■ WHAT NEEDS TO BE DONE:
Your answer must be an exact copy of the entries below, with every picture removed.

(Source texts of formatted documents)
********************

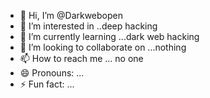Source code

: - 👋 Hi, I’m @Darkwebopen
- 👀 I’m interested in ..deep hacking 
- 🌱 I’m currently learning ...dark web hacking
- 💞️ I’m looking to collaborate on ...nothing 
- 📫 How to reach me ... no one
- 😄 Pronouns: ...
- ⚡ Fun fact: ...

<!---
Darkwebopen/Darkwebopen is a ✨ special ✨ repository because its `README.md` (this file) appears on your GitHub profile.
You can click the Preview link to take a look at your changes.
--->
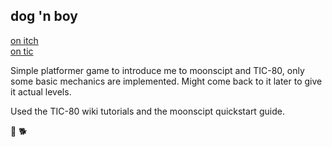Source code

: ## dog 'n boy 
[on itch](https://xhg.itch.io/dgnby)  
[on tic](http://tic.computer/play?cart=176)

Simple platformer game to introduce me to moonscipt and TIC-80, only some basic mechanics are implemented. Might come back to it later to give it actual levels.

Used the TIC-80 wiki tutorials and the moonscipt quickstart guide.  

:runner:  :dog2:

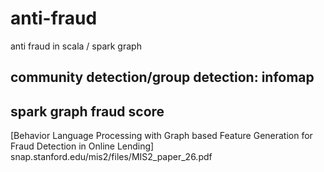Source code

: # anti-fraud
anti fraud in scala / spark graph

## community detection/group detection: infomap

[infomap]: http://www.mapequation.org/
[infomap spark graph]: https://github.com/felixfung/InfoFlow


## spark graph fraud score

[Behavior Language Processing with Graph based Feature Generation for Fraud Detection in Online Lending]  snap.stanford.edu/mis2/files/MIS2_paper_26.pdf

********************

■ YOUR RESPONSE:
Source code

: - 👋 Hi, I’m @Darkwebopen
- 👀 I’m interested in ..deep hacking 
- 🌱 I’m currently learning ...dark web hacking
- 💞️ I’m looking to collaborate on ...nothing 
- 📫 How to reach me ... no one
- 😄 Pronouns: ...
- ⚡ Fun fact: ...

<!---
Darkwebopen/Darkwebopen is a ✨ special ✨ repository because its `README.md` (this file) appears on your GitHub profile.
You can click the Preview link to take a look at your changes.
--->
Source code

: ## dog 'n boy 
[on itch](https://xhg.itch.io/dgnby)  
[on tic](http://tic.computer/play?cart=176)

Simple platformer game to introduce me to moonscipt and TIC-80, only some basic mechanics are implemented. Might come back to it later to give it actual levels.

Used the TIC-80 wiki tutorials and the moonscipt quickstart guide.  

:runner:  :dog2:

Source code

: # anti-fraud
anti fraud in scala / spark graph

## community detection/group detection: infomap

[infomap]: http://www.mapequation.org/
[infomap spark graph]: https://github.com/felixfung/InfoFlow


## spark graph fraud score

[Behavior Language Processing with Graph based Feature Generation for Fraud Detection in Online Lending]  snap.stanford.edu/mis2/files/MIS2_paper_26.pdf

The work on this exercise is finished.